Abstract
Illusionists about consciousness boldly argue that phenomenal consciousness does not fundamentally exist — it only seems to exist. For them, the impression of having a private inner life of conscious
qualia is nothing more than a cognitive error, a conjuring trick put on by a purely physical brain. Some phenomenal realists have accused illusionism of being a byproduct of modern Western scientism and overzealous naturalism. However, Jay Garfield has endorsed illusionism by explicitly drawing support from the classical Yogācāra Buddhist philosopher Vasubandhu. In this paper, I assess the degree to which Garfield’s illusionist interpretation accurately captures the views of Vasubandhu and his commentator Sthiramati in their extant Sanskrit works.
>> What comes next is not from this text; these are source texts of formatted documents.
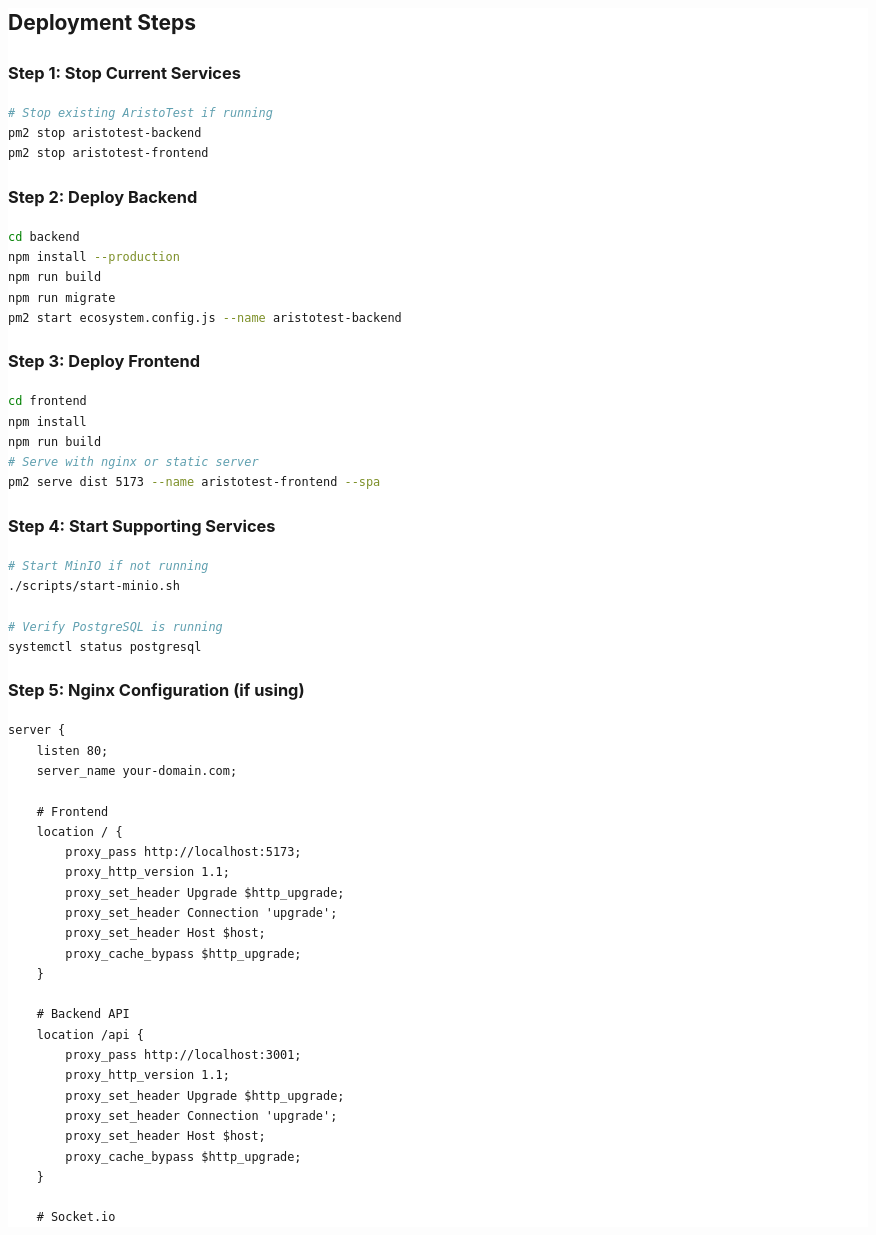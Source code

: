 ## Deployment Steps

### Step 1: Stop Current Services
```bash
# Stop existing AristoTest if running
pm2 stop aristotest-backend
pm2 stop aristotest-frontend
```

### Step 2: Deploy Backend
```bash
cd backend
npm install --production
npm run build
npm run migrate
pm2 start ecosystem.config.js --name aristotest-backend
```

### Step 3: Deploy Frontend
```bash
cd frontend
npm install
npm run build
# Serve with nginx or static server
pm2 serve dist 5173 --name aristotest-frontend --spa
```

### Step 4: Start Supporting Services
```bash
# Start MinIO if not running
./scripts/start-minio.sh

# Verify PostgreSQL is running
systemctl status postgresql
```

### Step 5: Nginx Configuration (if using)
```nginx
server {
    listen 80;
    server_name your-domain.com;

    # Frontend
    location / {
        proxy_pass http://localhost:5173;
        proxy_http_version 1.1;
        proxy_set_header Upgrade $http_upgrade;
        proxy_set_header Connection 'upgrade';
        proxy_set_header Host $host;
        proxy_cache_bypass $http_upgrade;
    }

    # Backend API
    location /api {
        proxy_pass http://localhost:3001;
        proxy_http_version 1.1;
        proxy_set_header Upgrade $http_upgrade;
        proxy_set_header Connection 'upgrade';
        proxy_set_header Host $host;
        proxy_cache_bypass $http_upgrade;
    }

    # Socket.io
```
As it turns out, Vasubandhu and Sthiramati converge with contemporary illusionists in taking an unconscious causal basis of cognitive/linguistic processes to be responsible for generating the illusion of representational states with apparently phenomenal contents. Within their constitutive understanding of the mind as the “imagination of what is non-existent” (abhūtaparikalpa), I raise possible candidates for what might seem to be real instances of phenomenality — mental appearances (pratibhāsa), affective sensory experience (vedanā), and “intrinsic luminosity” (prakṛtiprabhāsvara) — and consider possible responses on behalf of an illusionist interpreter. I conclude that Vasubandhu and Sthiramati really do appear to be strong illusionists about phenomenal consciousness, particularly if phenomenal states are assumed to be essentially representational.